Send me some. Mine all got powdery mildew already and are dying. I'm going to try some new plants in another part of the garden.


----------



## Wyogal (Jun 21, 2010)

Make zucchini chips, dehydrated kind, not the fried appetizer type.


----------



## larry_stewart (Jun 21, 2010)

My plants look healthy so far, havnt got the mildew yet.  its been kinda dry up here, just struggling to keep everything adequately watered,


----------



## Chef Munky (Jun 21, 2010)

Do you have a dehydrator? I sliced some zucchini's up last summer and made chips with them. You can spice them up anyway you like. Italian, hot & spicy flavors were pretty good. Easy to do. 
Clean, take off the skin. They are a little tough if left on. Slice, spice up and dry until they are crisp. Mine took about 4 hours if that to dry. Great chips for ranch or sour cream type dips. I kept them stored in mason jars.

Munky.


----------



## kadesma (Jun 21, 2010)

Wyogal said:


> Make zucchini chips, dehydrated kind, not the fried appetizer type.

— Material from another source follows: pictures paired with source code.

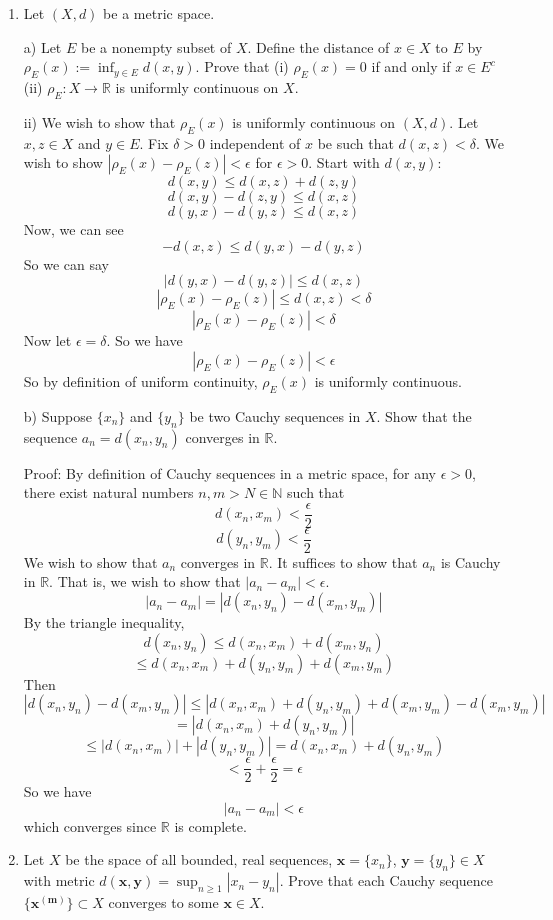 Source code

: \documentclass{article}
\begin{document}
\begin{enumerate}
    
    
    
    
    \item Let $(X,d)$ be a metric space.
    
    a) Let $E$ be a nonempty subset of $X$. Define the distance of $x \in X$ to $E$ by $\rho_E(x) := \inf_{y \in E}d(x,y)$. Prove that (i) $\rho_E(x) = 0$ if and only if $x \in E^c$ (ii) $\rho_E : X \to \mathbb{R}$ is uniformly continuous on $X$.
    
    
    ii) We wish to show that $\rho_E(x)$ is uniformly continuous on $(X,d)$. Let $x,z \in X$ and $y \in E$. Fix $\delta > 0$ independent of $x$ be such that $d(x,z) < \delta$. We wish to show $|\rho_E(x) - \rho_E(z)| < \epsilon$ for $\epsilon > 0$. 
    Start with $d(x,y)$:
    \[d(x,y) \leq d(x,z) + d(z,y)\]
    \[d(x,y) - d(z,y) \leq d(x,z)\]
    \[d(y,x) - d(y,z) \leq d(x,z)\]
    Now, we can see
    \[-d(x,z) \leq d(y,x) - d(y,z)\]
    So we can say
    \[|d(y,x) - d(y,z)| \leq d(x,z)\]
    \[|\rho_E(x) - \rho_E(z)| \leq d(x,z) < \delta\]
    \[|\rho_E(x) - \rho_E(z)| < \delta\]
    Now let $\epsilon = \delta$. So we have
    \[|\rho_E(x) - \rho_E(z)| < \epsilon\]
    So by definition of uniform continuity, $\rho_E(x)$ is uniformly continuous.
    
    b) Suppose $\{x_n\}$ and $\{y_n\}$ be two Cauchy sequences in $X$. Show that the sequence $a_n = d(x_n, y_n)$ converges in $\mathbb{R}$.
    
    Proof: By definition of Cauchy sequences in a metric space, for any $\epsilon > 0$, there exist natural numbers $n,m > N\in \mathbb{N}$ such that 
    \[d(x_n, x_m) < \frac{\epsilon}{2}\]
    \[d(y_n, y_m) < \frac{\epsilon}{2}\]
    We wish to show that $a_n$ converges in $\mathbb{R}$. It suffices to show that $a_n$ is Cauchy in $\mathbb{R}$. That is, we wish to show that $|a_n - a_m| < \epsilon$.
    \[|a_n - a_m| = |d(x_n, y_n) - d(x_m, y_m)|\]
    By the triangle inequality,
    \[d(x_n, y_n) \leq d(x_n, x_m) + d(x_m, y_n)\]
    \[\leq d(x_n, x_m) + d(y_n, y_m) + d(x_m, y_m)\]
    Then 
    \[|d(x_n, y_n) - d(x_m, y_m)| \leq |d(x_n, x_m) + d(y_n, y_m) + d(x_m, y_m) - d(x_m, y_m)|\]
    \[ = |d(x_n, x_m) + d(y_n, y_m)|\]
    \[\leq |d(x_n, x_m)| + |d(y_n, y_m)| = d(x_n, x_m) + d(y_n, y_m)\]
    \[ < \frac{\epsilon}{2} + \frac{\epsilon}{2} = \epsilon\]
    So we have 
    \[|a_n - a_m| < \epsilon\]
    which converges since $\mathbb{R}$ is complete. 
    
    
    \item Let $X$ be the space of all bounded, real sequences, $\mathbf{x} = \{x_n\}$, $\mathbf{y} = \{y_n\} \in X$ with metric $d(\mathbf{x}, \mathbf{y}) = \sup_{n \geq 1}|x_n - y_n|$. Prove that each Cauchy sequence $\{\mathbf{x^{(m)}}\} \subset X$ converges to some $\mathbf{x} \in X$.
    

\end{enumerate}
\end{document}
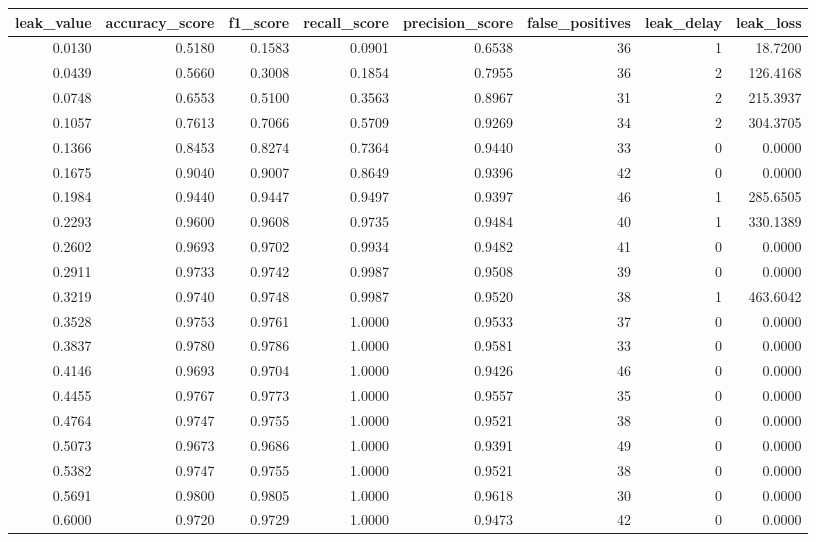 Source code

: \begin{tabular}{rrrrrrrr}
\toprule
leak\_value & accuracy\_score & f1\_score & recall\_score & precision\_score & false\_positives & leak\_delay & leak\_loss \\
\midrule
0.0130 & 0.5180 & 0.1583 & 0.0901 & 0.6538 & 36 & 1 & 18.7200 \\
0.0439 & 0.5660 & 0.3008 & 0.1854 & 0.7955 & 36 & 2 & 126.4168 \\
0.0748 & 0.6553 & 0.5100 & 0.3563 & 0.8967 & 31 & 2 & 215.3937 \\
0.1057 & 0.7613 & 0.7066 & 0.5709 & 0.9269 & 34 & 2 & 304.3705 \\
0.1366 & 0.8453 & 0.8274 & 0.7364 & 0.9440 & 33 & 0 & 0.0000 \\
0.1675 & 0.9040 & 0.9007 & 0.8649 & 0.9396 & 42 & 0 & 0.0000 \\
0.1984 & 0.9440 & 0.9447 & 0.9497 & 0.9397 & 46 & 1 & 285.6505 \\
0.2293 & 0.9600 & 0.9608 & 0.9735 & 0.9484 & 40 & 1 & 330.1389 \\
0.2602 & 0.9693 & 0.9702 & 0.9934 & 0.9482 & 41 & 0 & 0.0000 \\
0.2911 & 0.9733 & 0.9742 & 0.9987 & 0.9508 & 39 & 0 & 0.0000 \\
0.3219 & 0.9740 & 0.9748 & 0.9987 & 0.9520 & 38 & 1 & 463.6042 \\
0.3528 & 0.9753 & 0.9761 & 1.0000 & 0.9533 & 37 & 0 & 0.0000 \\
0.3837 & 0.9780 & 0.9786 & 1.0000 & 0.9581 & 33 & 0 & 0.0000 \\
0.4146 & 0.9693 & 0.9704 & 1.0000 & 0.9426 & 46 & 0 & 0.0000 \\
0.4455 & 0.9767 & 0.9773 & 1.0000 & 0.9557 & 35 & 0 & 0.0000 \\
0.4764 & 0.9747 & 0.9755 & 1.0000 & 0.9521 & 38 & 0 & 0.0000 \\
0.5073 & 0.9673 & 0.9686 & 1.0000 & 0.9391 & 49 & 0 & 0.0000 \\
0.5382 & 0.9747 & 0.9755 & 1.0000 & 0.9521 & 38 & 0 & 0.0000 \\
0.5691 & 0.9800 & 0.9805 & 1.0000 & 0.9618 & 30 & 0 & 0.0000 \\
0.6000 & 0.9720 & 0.9729 & 1.0000 & 0.9473 & 42 & 0 & 0.0000 \\
\bottomrule
\end{tabular}
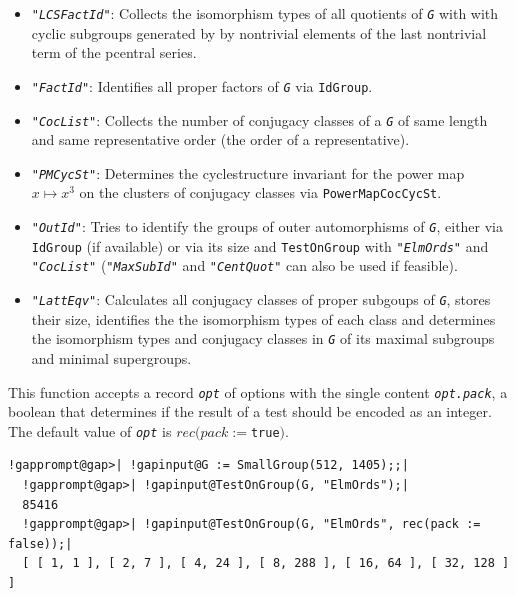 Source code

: \documentclass[a4paper,11pt]{report}
\begin{document}
{{{\begin{itemize}
\item  \mbox{\texttt{\mdseries\slshape "LCSFactId"}}: Collects the isomorphism types of all quotients of \mbox{\texttt{\mdseries\slshape G}} with with cyclic subgroups generated by by non\texttt{}trivial
elements of the last non\texttt{}trivial term of the
p\texttt{}central series. 
\item  \mbox{\texttt{\mdseries\slshape "FactId"}}: Identifies all proper factors of \mbox{\texttt{\mdseries\slshape G}} via \texttt{IdGroup}. 
\item  \mbox{\texttt{\mdseries\slshape "CocList"}}: Collects the number of conjugacy classes of a \mbox{\texttt{\mdseries\slshape G}} of same length and same representative order (the order of a representative). 
\item  \mbox{\texttt{\mdseries\slshape "PMCycSt"}}: Determines the cycle\texttt{}structure invariant for the power
map $x\mapsto x^3$ on the clusters of conjugacy classes via \texttt{PowerMapCocCycSt}. 
\item  \mbox{\texttt{\mdseries\slshape "OutId"}}: Tries to identify the groups of outer automorphisms of \mbox{\texttt{\mdseries\slshape G}}, either via \texttt{IdGroup} (if available) or via its size and \texttt{TestOnGroup} with \mbox{\texttt{\mdseries\slshape "ElmOrds"}} and \mbox{\texttt{\mdseries\slshape "CocList"}} (\mbox{\texttt{\mdseries\slshape "MaxSubId"}} and \mbox{\texttt{\mdseries\slshape "CentQuot"}} can also be used if feasible). 
\item  \mbox{\texttt{\mdseries\slshape "LattEqv"}}: Calculates all conjugacy classes of proper subgoups of \mbox{\texttt{\mdseries\slshape G}}, stores their size, identifies the the isomorphism types of each class and
determines the isomorphism types and conjugacy classes in \mbox{\texttt{\mdseries\slshape G}} of its maximal subgroups and minimal supergroups. 
\end{itemize}
 This function accepts a record \mbox{\texttt{\mdseries\slshape opt}} of options with the single content \mbox{\texttt{\mdseries\slshape opt.pack}}, a boolean that determines if the result of a test should be encoded as an
integer. The default value of \mbox{\texttt{\mdseries\slshape opt}} is $rec(pack:=$\texttt{true}$)$. 
\begin{Verbatim}[commandchars=!@|,fontsize=\small,frame=single,label=Example]
  !gapprompt@gap>| !gapinput@G := SmallGroup(512, 1405);;|
  !gapprompt@gap>| !gapinput@TestOnGroup(G, "ElmOrds");|
  85416
  !gapprompt@gap>| !gapinput@TestOnGroup(G, "ElmOrds", rec(pack := false));|
  [ [ 1, 1 ], [ 2, 7 ], [ 4, 24 ], [ 8, 288 ], [ 16, 64 ], [ 32, 128 ] ]
\end{Verbatim}
 }

}}
\end{document}
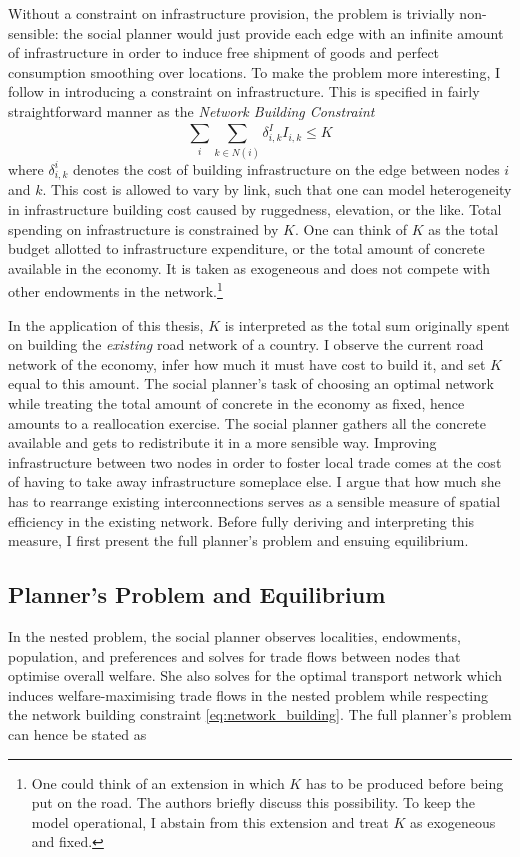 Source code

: \documentclass[11pt, oneside]{article}   	%
\begin{document}
Without a constraint on infrastructure provision, the problem is trivially non-sensible: the social planner would just provide each edge with an infinite amount of infrastructure in order to induce free shipment of goods and perfect consumption smoothing over locations. To make the problem more interesting, I follow \citeauthor{fajgelbaum_optimal_2017} in introducing a constraint on infrastructure. This is specified in fairly straightforward manner as the \emph{Network Building Constraint}
\begin{equation}
  \sum_{i}^{}\sum_{k\in N(i)}^{}\delta^{I}_{i,k}I_{i,k} \leq K
  \label{eq:network_building}
\end{equation}
where $\delta^{i}_{i,k}$ denotes the cost of building infrastructure on the edge between nodes $i$ and $k$. This cost is allowed to vary by link, such that one can model heterogeneity in infrastructure building cost caused by ruggedness, elevation, or the like. Total spending on infrastructure is constrained by $K$. One can think of $K$ as the total budget allotted to infrastructure expenditure, or the total amount of concrete available in the economy. It is taken as exogeneous and does not compete with other endowments in the network.\footnote{One could think of an extension in which $K$ has to be produced before being put on the road. The authors briefly discuss this possibility. To keep the model operational, I abstain from this extension and treat $K$ as exogeneous and fixed.}

In the application of this thesis, $K$ is interpreted as the total sum originally spent on building the \emph{existing} road network of a country. I observe the current road network of the economy, infer how much it must have cost to build it, and set $K$ equal to this amount. The social planner's task of choosing an optimal network while treating the total amount of concrete in the economy as fixed, hence amounts to a reallocation exercise. The social planner gathers all the concrete available and gets to redistribute it in a more sensible way. Improving infrastructure between two nodes in order to foster local trade comes at the cost of having to take away infrastructure someplace else. I argue that how much she has to rearrange existing interconnections serves as a sensible measure of spatial efficiency in the existing network. Before fully deriving and interpreting this measure, I first present the full planner's problem and ensuing equilibrium.

\subsection{Planner's Problem and Equilibrium}
In the nested problem, the social planner observes localities, endowments, population, and preferences and solves for trade flows between nodes that optimise overall welfare. She also solves for the optimal transport network which induces welfare-maximising trade flows in the nested problem while respecting the network building constraint \eqref{eq:network_building}. The full planner's problem can hence be stated as
\end{document}
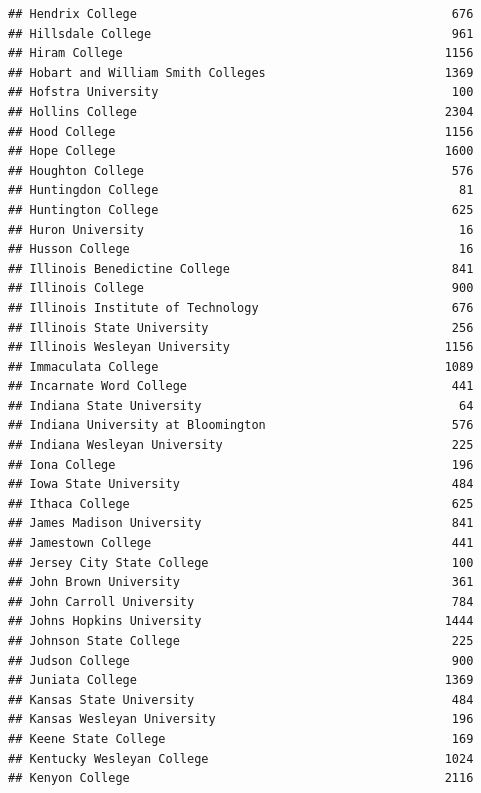 \documentclass[
]{article}
\begin{document}
\begin{verbatim}
## Hendrix College                                            676
## Hillsdale College                                          961
## Hiram College                                             1156
## Hobart and William Smith Colleges                         1369
## Hofstra University                                         100
## Hollins College                                           2304
## Hood College                                              1156
## Hope College                                              1600
## Houghton College                                           576
## Huntingdon College                                          81
## Huntington College                                         625
## Huron University                                            16
## Husson College                                              16
## Illinois Benedictine College                               841
## Illinois College                                           900
## Illinois Institute of Technology                           676
## Illinois State University                                  256
## Illinois Wesleyan University                              1156
## Immaculata College                                        1089
## Incarnate Word College                                     441
## Indiana State University                                    64
## Indiana University at Bloomington                          576
## Indiana Wesleyan University                                225
## Iona College                                               196
## Iowa State University                                      484
## Ithaca College                                             625
## James Madison University                                   841
## Jamestown College                                          441
## Jersey City State College                                  100
## John Brown University                                      361
## John Carroll University                                    784
## Johns Hopkins University                                  1444
## Johnson State College                                      225
## Judson College                                             900
## Juniata College                                           1369
## Kansas State University                                    484
## Kansas Wesleyan University                                 196
## Keene State College                                        169
## Kentucky Wesleyan College                                 1024
## Kenyon College                                            2116

\end{verbatim}
\end{document}
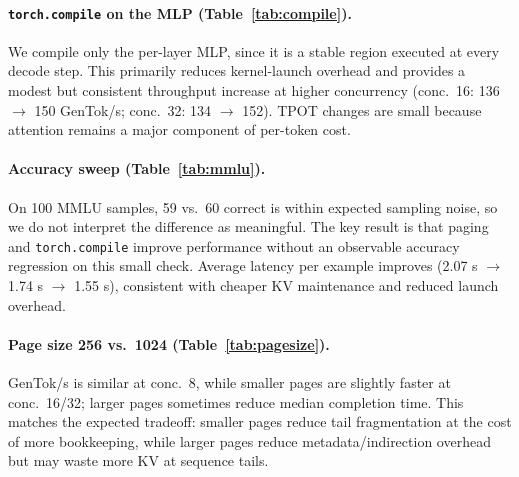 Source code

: \documentclass[11pt]{article}
\begin{document}
\paragraph{\texttt{torch.compile} on the MLP (Table~\ref{tab:compile}).}
We compile only the per-layer MLP, since it is a stable region executed at every decode step. This primarily reduces kernel-launch overhead and provides a modest but consistent throughput increase at higher concurrency (conc.\ 16: 136 \(\rightarrow\) 150 GenTok/s; conc.\ 32: 134 \(\rightarrow\) 152). TPOT changes are small because attention remains a major component of per-token cost.

\paragraph{Accuracy sweep (Table~\ref{tab:mmlu}).}
On 100 MMLU samples, 59 vs.\ 60 correct is within expected sampling noise, so we do not interpret the difference as meaningful. The key result is that paging and \texttt{torch.compile} improve performance without an observable accuracy regression on this small check. Average latency per example improves (2.07 s \(\rightarrow\) 1.74 s \(\rightarrow\) 1.55 s), consistent with cheaper KV maintenance and reduced launch overhead.

\paragraph{Page size 256 vs.\ 1024 (Table~\ref{tab:pagesize}).}
GenTok/s is similar at conc.\ 8, while smaller pages are slightly faster at conc.\ 16/32; larger pages sometimes reduce median completion time. This matches the expected tradeoff: smaller pages reduce tail fragmentation at the cost of more bookkeeping, while larger pages reduce metadata/indirection overhead but may waste more KV at sequence tails.
\end{document}
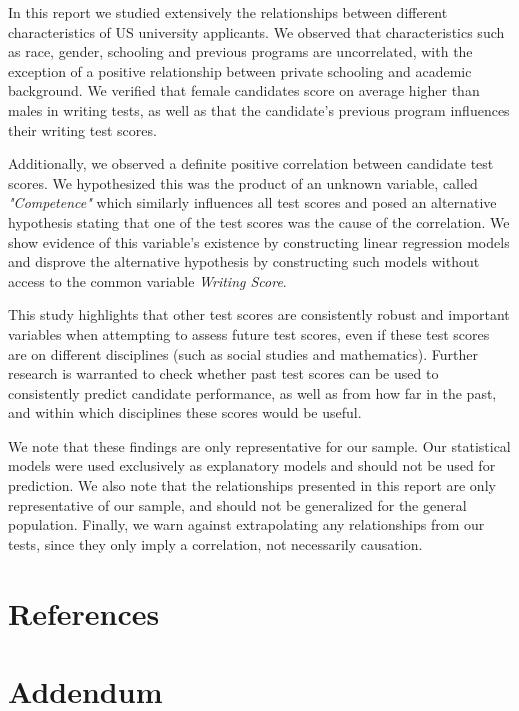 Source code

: \documentclass[10pt, a4paper]{article}
\begin{document}
	In this report we studied extensively the relationships between different characteristics of US university applicants. We observed that characteristics such as race, gender, schooling and previous programs are uncorrelated, with the exception of a positive relationship between private schooling and academic background. We verified that female candidates score on average higher than males in writing tests, as well as that the candidate's previous program influences their writing test scores. 
	
	Additionally, we observed a definite positive correlation between candidate test scores. We hypothesized this was the product of an unknown variable, called \textit{"Competence"} which similarly influences all test scores and posed an alternative hypothesis stating that one of the test scores was the cause of the correlation. We show evidence of this variable's existence by constructing linear regression models and disprove the alternative hypothesis by constructing such models without access to the common variable \textit{Writing Score}.
	
	This study highlights that other test scores are consistently robust and important variables when attempting to assess future test scores, even if these test scores are on different disciplines (such as social studies and mathematics). Further research is warranted to check whether past test scores can be used to consistently predict candidate performance, as well as from how far in the past, and within which disciplines these scores would be useful.
	
	We note that these findings are only representative for our sample. Our statistical models were used exclusively as explanatory models and should not be used for prediction. We also note that the relationships presented in this report are only representative of our sample, and should not be generalized for the general population. Finally, we warn against extrapolating any relationships from our tests, since they only imply a correlation, not necessarily causation.
	
	
	\section{References}
	\printbibliography[heading=none]
	
	\newpage
	\section{Addendum}
	\label{sec::addendum}
	
\end{document}
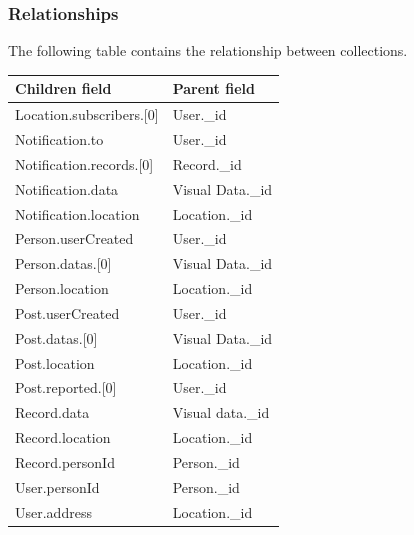 \subsubsection{Relationships}
The following table contains the relationship between collections.
\begin{table}[H]
	\begin{tabular}{|l|l|}
		\hline
		\textbf{Children field}                             & \textbf{Parent field} \\ \hline
		Location.subscribers.{[}0{]}                        & User.\_id             \\ \hline
		Notification.to                                     & User.\_id             \\ \hline
		Notification.records.{[}0{]}                        & Record.\_id           \\ \hline
		Notification.data                                   & Visual Data.\_id      \\ \hline
		Notification.location                               & Location.\_id         \\ \hline
		Person.userCreated                                  & User.\_id             \\ \hline
		Person.datas.{[}0{]}                                & Visual Data.\_id      \\ \hline
		Person.location                                     & Location.\_id         \\ \hline
		Post.userCreated                                    & User.\_id             \\ \hline
		Post.datas.{[}0{]}                                  & Visual Data.\_id      \\ \hline
		Post.location                                       & Location.\_id         \\ \hline
		Post.reported.{[}0{]}                               & User.\_id             \\ \hline
		Record.data                                         & Visual data.\_id      \\ \hline
		Record.location                                     & Location.\_id         \\ \hline
		Record.personId                                     & Person.\_id           \\ \hline
		User.personId                                       & Person.\_id           \\ \hline
		User.address                                        & Location.\_id         \\ \hline

\end{tabular}
\end{table}
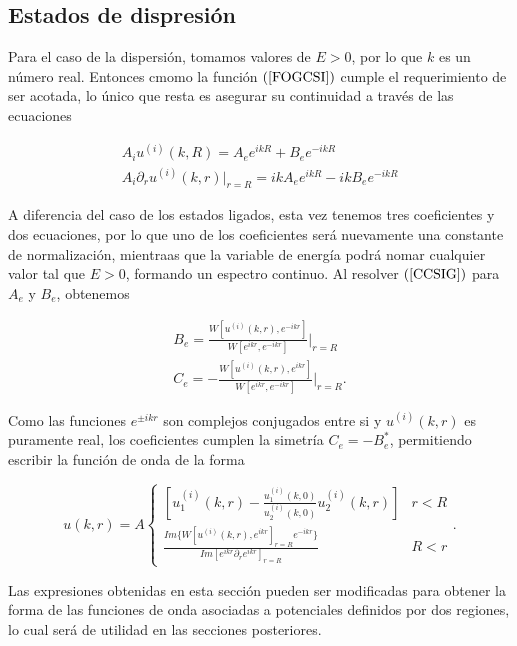 \subsection{Estados de dispresión}

Para el caso de la dispersión, tomamos valores de $E > 0$, por lo que $k$ es un número real. Entonces cmomo la función $(\ref{FOGCSI})$ cumple el requerimiento de ser acotada, lo único que resta es asegurar su continuidad a través de las ecuaciones 

\begin{eqnarray*}
\label{CCSIG}
A_i u^{(i)}(k,R)  = A_e e^{i k R} + B_e e^{-i k R} 
\\ 
A_i \partial_r u^{(i)}(k,r)|_{r = R}  = i k A_e e^{i k R} - i k B_e e^{-i k R} 
\end{eqnarray*}


A diferencia del caso de los estados ligados, esta vez tenemos tres coeficientes y dos ecuaciones, por lo que uno de los coeficientes será nuevamente una constante de normalización, mientraas que la variable de energía podrá nomar cualquier valor tal que $E > 0$, formando un espectro continuo. Al resolver $(\ref{CCSIG})$ para $A_e $ y $B_e$, obtenemos

\begin{eqnarray*}
	B_e = \frac{W[u^{(i)}(k,r), e^{-i k r}]}{W[e^{ikr},e^{-ikr}]}  \Bigr\rvert_{r=R}
	\\
	C_e = -\frac{W[u^{(i)}(k,r), e^{i k r}]}{W[e^{ikr},e^{-ikr}]}  \Bigr\rvert_{r=R}.
\end{eqnarray*}


Como las funciones $e^{\pm ikr}$ son complejos conjugados entre si y $u^{(i)}(k,r)$ es puramente real, los coeficientes cumplen la simetría $C_e = - B^{*}_e$, permitiendo escribir la función de onda de la forma

\begin{equation}
u(k,r) =
A 
\begin{cases}
\left[ u^{(i)}_1(k,r) -  \frac{u^{(i)}_1(k,0)}{u_2^{(i)}(k,0)} u_2^{(i)}(k,r) \right] & r < R 
\\ 
 \frac{Im \{W[u^{(i)}(k,r), e^{i k r}]_{r=R} e^{-i k r}\}}{Im[e^{ikr} \partial_r e^{ikr}]_{r=R}} & R < r
\end{cases}.
\end{equation}

Las expresiones obtenidas en esta sección pueden ser modificadas para obtener la forma de las funciones de onda asociadas a potenciales definidos por dos regiones, lo cual será de utilidad en las secciones posteriores.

I've never had the zuchini chips. How is it done? It sounds great and I think the kids would like it.
kades


----------



## Wyogal (Jun 21, 2010)

read what Chef Munky wrote...


----------



## kadesma (Jun 21, 2010)

Wyogal said:


> read what Chef Munky wrote...


Thanks an going to give them a try.
kades


----------



## merstar (Jun 21, 2010)

From my to-try list:

ZUCCHINI AND FRESH HERBS FRITTERS
notes from my food diary :: Zucchini and fresh herb fritters :: September :: 2009

ZUCCHINI AND SUMMER SQUASH GRATIN WITH PARMESAN AND FRESH THYME
Zucchini & Summer Squash Gratin with Parmesan & Fresh Thyme - Fine Cooking Recipes, Techniques and Tips

BAKED ZUCCHINI STICKS 
For the love of cooking: Baked Zucchini Sticks

ZUCCHINI, TOMATO, AND BASIL COUSCOUS SALAD
What Did You Eat?: WHB: Zucchini, Tomato, And Basil Couscous Salad

ZUCCHINI GAZPACHO
Je Mange la Ville » It's Hot Again: Time for Zucchini Gazpacho (and a Dinner Out)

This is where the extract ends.